Pakistani Teenager Overcomes Disability with His Feet

He could have gone through life feeling sorry for himself. He had the perfect excuse, after all — he was born without hands. But his father would have none of it.

Umer Javaid’s father taught him to use his feet for everything usually done with hands: eating with a fork, drinking out of a glass, typing, painting, throwing a ball and playing video games.

Today, he is so used to it, he hardly thinks about his missing limbs.

And even though he is only in the ninth grade, he is already on the road to financial independence.

“I once made a painting that was sold for 5,000 rupees ($50),” he said. “I have already sold 155 of my paintings.”

Javaid’s story, however, is hardly representative of life for the disabled in Pakistan.

Related Article: Learning Disability: Things we need to know

Activists lament that the country lacks the most basic understanding of disabilities, or how best to use resources to deal with them.

Asim Zafar, president of a local NGO for the disabled called Saaya, recalls that his parents and grandparents spent all their savings trying to cure his polio before finding out that the disease had no cure.

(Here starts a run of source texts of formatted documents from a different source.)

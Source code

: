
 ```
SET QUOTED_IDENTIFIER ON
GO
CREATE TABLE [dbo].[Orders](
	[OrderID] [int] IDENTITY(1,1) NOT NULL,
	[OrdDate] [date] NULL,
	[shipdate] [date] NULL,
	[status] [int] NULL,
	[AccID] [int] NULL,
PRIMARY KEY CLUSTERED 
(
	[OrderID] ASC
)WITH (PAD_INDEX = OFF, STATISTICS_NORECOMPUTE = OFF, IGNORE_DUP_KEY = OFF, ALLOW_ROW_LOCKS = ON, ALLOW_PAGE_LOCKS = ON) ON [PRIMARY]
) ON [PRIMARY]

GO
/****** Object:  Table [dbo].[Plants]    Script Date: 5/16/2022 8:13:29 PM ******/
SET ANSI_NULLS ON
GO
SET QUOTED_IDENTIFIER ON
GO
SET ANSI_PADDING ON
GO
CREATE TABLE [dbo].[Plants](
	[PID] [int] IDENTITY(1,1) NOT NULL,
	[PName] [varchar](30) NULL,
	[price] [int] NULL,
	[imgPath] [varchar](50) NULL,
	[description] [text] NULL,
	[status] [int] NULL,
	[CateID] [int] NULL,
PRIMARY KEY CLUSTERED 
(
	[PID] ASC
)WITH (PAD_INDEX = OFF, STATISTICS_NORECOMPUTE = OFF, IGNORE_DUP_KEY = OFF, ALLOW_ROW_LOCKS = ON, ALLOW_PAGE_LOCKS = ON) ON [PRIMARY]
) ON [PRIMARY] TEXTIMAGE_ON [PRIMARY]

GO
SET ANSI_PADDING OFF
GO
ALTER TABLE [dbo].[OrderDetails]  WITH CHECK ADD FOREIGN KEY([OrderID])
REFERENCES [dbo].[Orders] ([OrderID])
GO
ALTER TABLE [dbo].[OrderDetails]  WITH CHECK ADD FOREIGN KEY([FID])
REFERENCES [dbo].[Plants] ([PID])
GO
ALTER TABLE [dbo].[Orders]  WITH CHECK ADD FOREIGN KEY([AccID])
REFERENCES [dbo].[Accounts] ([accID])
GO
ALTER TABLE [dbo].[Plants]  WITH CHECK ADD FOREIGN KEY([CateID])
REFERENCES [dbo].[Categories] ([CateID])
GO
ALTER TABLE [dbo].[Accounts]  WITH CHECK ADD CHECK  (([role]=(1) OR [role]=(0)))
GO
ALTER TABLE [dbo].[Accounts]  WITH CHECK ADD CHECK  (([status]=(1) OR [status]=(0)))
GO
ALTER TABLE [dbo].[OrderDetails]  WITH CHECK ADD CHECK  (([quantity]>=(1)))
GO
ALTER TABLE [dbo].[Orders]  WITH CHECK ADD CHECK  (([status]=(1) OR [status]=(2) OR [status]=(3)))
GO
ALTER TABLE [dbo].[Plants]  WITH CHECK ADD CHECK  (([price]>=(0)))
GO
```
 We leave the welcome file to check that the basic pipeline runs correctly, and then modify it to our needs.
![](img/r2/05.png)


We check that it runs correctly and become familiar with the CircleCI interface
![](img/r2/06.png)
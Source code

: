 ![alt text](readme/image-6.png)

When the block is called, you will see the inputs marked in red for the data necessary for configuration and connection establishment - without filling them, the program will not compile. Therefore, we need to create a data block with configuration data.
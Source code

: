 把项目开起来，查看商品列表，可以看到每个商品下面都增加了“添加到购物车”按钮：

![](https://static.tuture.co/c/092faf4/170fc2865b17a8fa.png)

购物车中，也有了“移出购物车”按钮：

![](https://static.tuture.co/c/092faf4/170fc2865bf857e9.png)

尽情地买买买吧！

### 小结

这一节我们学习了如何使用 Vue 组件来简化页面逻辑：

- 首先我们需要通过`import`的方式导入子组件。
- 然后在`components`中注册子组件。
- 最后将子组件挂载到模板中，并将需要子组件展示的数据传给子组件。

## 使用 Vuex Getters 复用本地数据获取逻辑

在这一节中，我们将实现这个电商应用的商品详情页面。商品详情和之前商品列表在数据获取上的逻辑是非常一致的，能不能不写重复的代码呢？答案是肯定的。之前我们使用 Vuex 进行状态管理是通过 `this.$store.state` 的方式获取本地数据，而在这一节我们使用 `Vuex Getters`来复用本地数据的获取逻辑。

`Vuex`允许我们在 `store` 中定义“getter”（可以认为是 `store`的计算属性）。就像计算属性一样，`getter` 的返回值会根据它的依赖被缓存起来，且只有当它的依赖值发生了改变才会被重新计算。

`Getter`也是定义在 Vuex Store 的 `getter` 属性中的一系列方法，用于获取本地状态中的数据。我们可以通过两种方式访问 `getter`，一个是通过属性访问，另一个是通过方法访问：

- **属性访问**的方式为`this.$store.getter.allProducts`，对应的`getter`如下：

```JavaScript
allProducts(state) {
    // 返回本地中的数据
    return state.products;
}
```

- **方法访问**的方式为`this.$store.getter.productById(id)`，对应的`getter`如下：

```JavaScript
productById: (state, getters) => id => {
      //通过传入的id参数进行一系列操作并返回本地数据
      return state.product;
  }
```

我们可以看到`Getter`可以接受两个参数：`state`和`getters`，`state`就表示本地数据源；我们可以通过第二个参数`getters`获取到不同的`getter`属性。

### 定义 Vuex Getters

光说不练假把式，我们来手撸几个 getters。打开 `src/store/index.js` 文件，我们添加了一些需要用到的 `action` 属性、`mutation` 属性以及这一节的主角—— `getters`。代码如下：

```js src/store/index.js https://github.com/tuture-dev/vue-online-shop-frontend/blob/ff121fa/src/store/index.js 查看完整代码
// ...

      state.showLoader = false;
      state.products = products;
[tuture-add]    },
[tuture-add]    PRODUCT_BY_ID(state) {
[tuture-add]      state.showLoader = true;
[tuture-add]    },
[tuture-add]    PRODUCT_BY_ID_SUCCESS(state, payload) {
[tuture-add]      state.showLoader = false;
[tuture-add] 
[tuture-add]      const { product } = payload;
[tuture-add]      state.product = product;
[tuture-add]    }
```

On a larger scale, a lack of reliable data reflects the society’s lack of interest in its disabled population.

No recent numbers

The last census in Pakistan was done in 1998. Since then, no new data has been collected on the number of disabled. People rely on a World Health Organization report from 2010 that says that about 15 percent of the world population is somewhat disabled, and 2 to 4 percent severely disabled.

Wheel chair distribution at Saaya, a NGO in Pakistan. Image source: Saaya association.com
Wheel chair distribution Ceremony at Saaya, a NGO in Pakistan. Image source: Saaya association.com

It does point out that the numbers are not evenly distributed around the world, and that vulnerable populations are more at risk.

Given the number of suicide attacks in Pakistan during the last decade, in which more than 50,000 people have died; a devastating earthquake in 2005 that injured more than 100,000; the presence of chronic diseases; and a lackluster health care system to deal with them, many activists fear the disability rate in Pakistan may be much higher than the WHO figures.

No accommodations

Facilities to accommodate all those people, however, remain a dream.

Public spaces, transport and toilets are often not handicapped accessible. Regular schools are not designed to accommodate disabled children.

The government provides special schools for the disabled, but they are limited to relatively bigger cities and have limited capacity. Even that facility ends at 10th grade.

“When they go to a regular institution after 10th grade, they encounter a completely different environment,” Zafar explained.

Getting to the institution alone was a challenge for those who could not afford a private car or a cab every day. Once there, they had to contend with a lack of toilets for the handicapped, or classes that were up a flight of stairs with no elevator access.

The odds were stacked so high against them, he said, that those who started college were more likely than not to drop out after a few days.

The problems continued into the workplace, where a similar lack of facilities and transportation options kept most disabled people out.

Wheelchairs that could provide freedom and mobility to a person with disabilities were a rarity in Pakistan, according to Zafar. His NGO imported used wheelchairs from Japan and repaired them to hand them out for free to those in need.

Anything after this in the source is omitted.